Деградация социалистического сознания, отмечает Португейс, заключается в том, что «гражданина вышибает с его места, завоеванного в крови великих революций, рабочий». Вместо того чтобы противостоять культурной деградации, русские социалисты, напротив, попытались обратить этот процесс себе на пользу и возглавили его. Большевики довели до логического конца эту «сумеречную тенденцию» социализма на умаление «принципа гражданина» и возвеличение «принципа рабочего». Но ведь «как только исчезает критерий гражданина, исчезает и критерий свободы» – отсюда трагическая победа в русской революции «права функции» над «правом личности».
Важной причиной большевистской катастрофы Португейс считал давно обозначившийся разрыв между уровнем культуры дореволюционной русской элиты, достигшей безусловных высот в искусстве, литературе, социальной теории, и человеческой массы, явно не способной «подпереть эти культурные максимумы»: «На высоченных, но редких скалах водились немногие орлы, а на необозримо громадных болотах водились во множестве лягушки». Однако если в области искусства или литературы такую асимметрию вершин и общего ландшафта можно считать естественной и закономерной, то узкоэлитарный максимализм в социально-политической области был опасно оторван от общего уровня гражданской зрелости народа. В этом, по мнению Португейса, и состояла главная беда русского исторического развития: «У нас были громадной силы и громадной высоты прыжки ввысь, а когда в великой войне и затем в великой революции понадобился народ, понадобились массы, национальная воля и государственный разум, то вместо всего этого оказалось пустое место, превратившееся в могилу всех наших максимумов».
Ссылаясь на известную формулу Жореса «Революция есть варварская форма прогресса», Португейс полагал, что большевистский переворот – это «варварская форма регресса» и в этом смысле революцией, строго говоря, назван быть не может. Ибо только прогресс (прежде всего расширение возможностей культурного творчества) может оправдать радикализм революционного метода. Большевизм же, нанеся главный удар по культуре, обозначил «торжество начал регресса в цикле событий, начавшихся весною 1917 года».
Другой критерий подлинной революции – ее национально-патриотический характер. В этом смысле «настоящей», по мнению Португейса, можно опять-таки назвать Французскую революцию: даже «варварское неистовство Конвента» было порождено естественной национальной самозащитой против внешнего врага. Варварство же большевиков родилось не из движения самозащиты нации, а напротив, из движения национального предательства: «Те Дзержинские состояли при дантонах, призывавших к оружию против внешнего врага; наши же Дзержинские состояли при крыленках, призывавших к похабному миру поротно и повзводно».
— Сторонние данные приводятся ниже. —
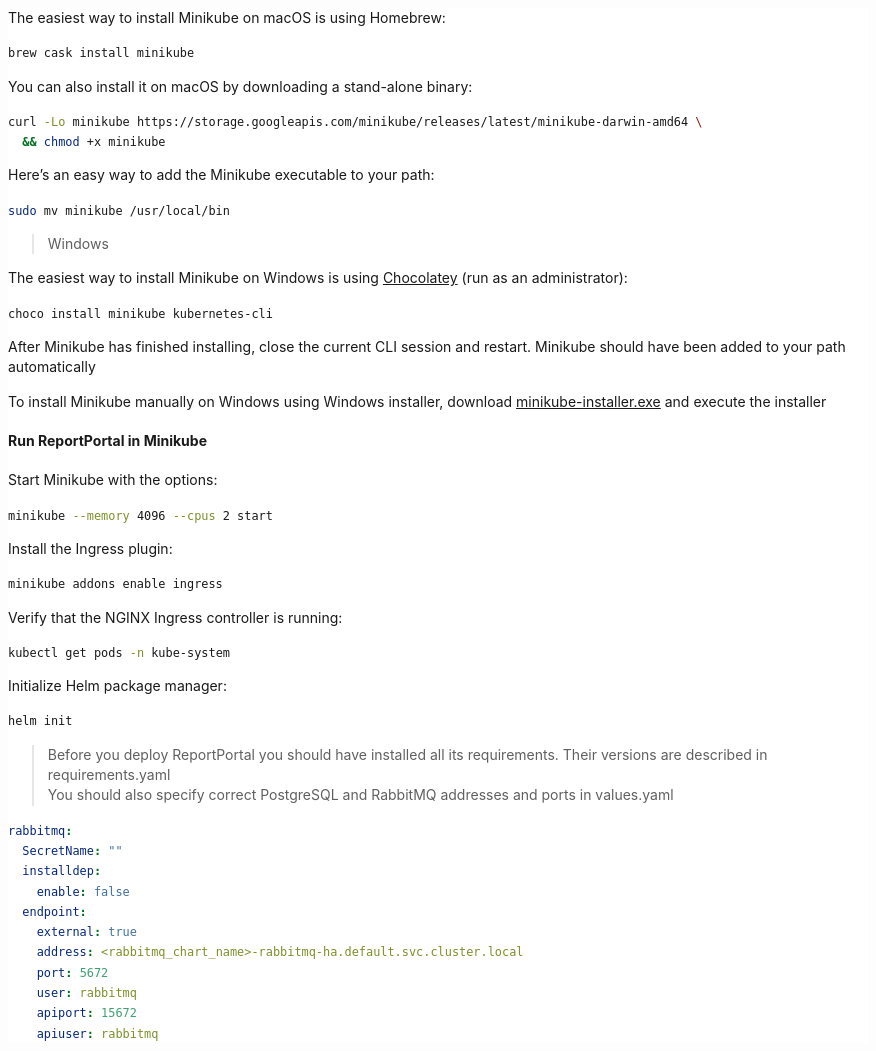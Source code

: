 The easiest way to install Minikube on macOS is using Homebrew:

```sh
brew cask install minikube
```

You can also install it on macOS by downloading a stand-alone binary:

```sh
curl -Lo minikube https://storage.googleapis.com/minikube/releases/latest/minikube-darwin-amd64 \
  && chmod +x minikube
```

Here’s an easy way to add the Minikube executable to your path:

```sh
sudo mv minikube /usr/local/bin
```

> Windows

The easiest way to install Minikube on Windows is using [Chocolatey](https://chocolatey.org) (run as an administrator):

```sh
choco install minikube kubernetes-cli
```

After Minikube has finished installing, close the current CLI session and restart. Minikube should have been added to your path automatically

To install Minikube manually on Windows using Windows installer, download [minikube-installer.exe](https://github.com/kubernetes/minikube/releases/latest/minikube-installer.exe) and execute the installer

#### Run ReportPortal in Minikube

Start Minikube with the options:  
```sh
minikube --memory 4096 --cpus 2 start
```

Install the Ingress plugin:  
```sh
minikube addons enable ingress
```

Verify that the NGINX Ingress controller is running:  
```sh
kubectl get pods -n kube-system
```

Initialize Helm package manager:  
```sh
helm init
```

> Before you deploy ReportPortal you should have installed all its requirements. Their versions are described in requirements.yaml  
> You should also specify correct PostgreSQL and RabbitMQ addresses and ports in values.yaml  

```yaml
rabbitmq:
  SecretName: ""
  installdep:
    enable: false
  endpoint:
    external: true
    address: <rabbitmq_chart_name>-rabbitmq-ha.default.svc.cluster.local
    port: 5672
    user: rabbitmq
    apiport: 15672
    apiuser: rabbitmq

```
На таком низком уровне культуры и национального самосознания революция могла оказаться лишь в буквальном смысле переворотом, в первую очередь механическим переворотом социальных ролей. Вместо «свободы, равенства, братства» большевистский переворот привел к новому угнетению и диктату: «Могучее инстинктивное тяготение истомленных в рабстве душ к социальной справедливости и социальному равенству не находит иного выражения, кроме антитетической перестановки членов в формуле неравенства… Ибо в равенстве нет необходимого искупления прежних мук и прежнего рабства». Вот эту-то психологию русских низов не столько, может быть, поняли, сколько инстинктивно, в стремлении схватить и удержать власть почувствовали и использовали большевики.
Без всякого историософского надрыва, столь характерного для антибольшевизма эмиграции, Португейс тщательно анализирует факторы, при которых большевизм оказался способным победить и победил. Большевизм у него – срыв восходящей революции в хаос из-за прежде всего поражения культуры и слоев – ее носителей. Велика здесь была роль мировой войны – апофеоза контркультурных тенденций. Ибо при всей поверхностности и непрочности европеизации России (она была, по словам Португейса, лишь «хрупкой глазурью на нашем варварстве») только война сумела пробить оболочку культуры и обнажить отечественный хаос.
К несчастью России, здесь нашлась политическая сила, которая сделала сознательную ставку на разнуздание русского варварства. По мнению Португейса, лидеры большевиков угадали то, что их оппоненты не видели или не хотели видеть. Именно большевики, и в первую очередь Ленин, уловили, что ближайшие годы пройдут в России под знаком хаоса, крушения самых элементарных основ общественной жизни: «Ленин предвидел, что война, другие народы разорившая, русский народ искалечит, физически и душевно искалечит, сломает спинной хребет народа… Только большевики решились дух войны, ее яд, ее аморальную, зверскую, хаотическую стихию сделать духом своей партии… Тот, кому приходилось с ними спорить на митингах, кто их видел в работе до их победы, не мог не унести с собою незабываемого впечатления ставки, бесстыдно-откровенной, до конца доведенной ставки на хаос».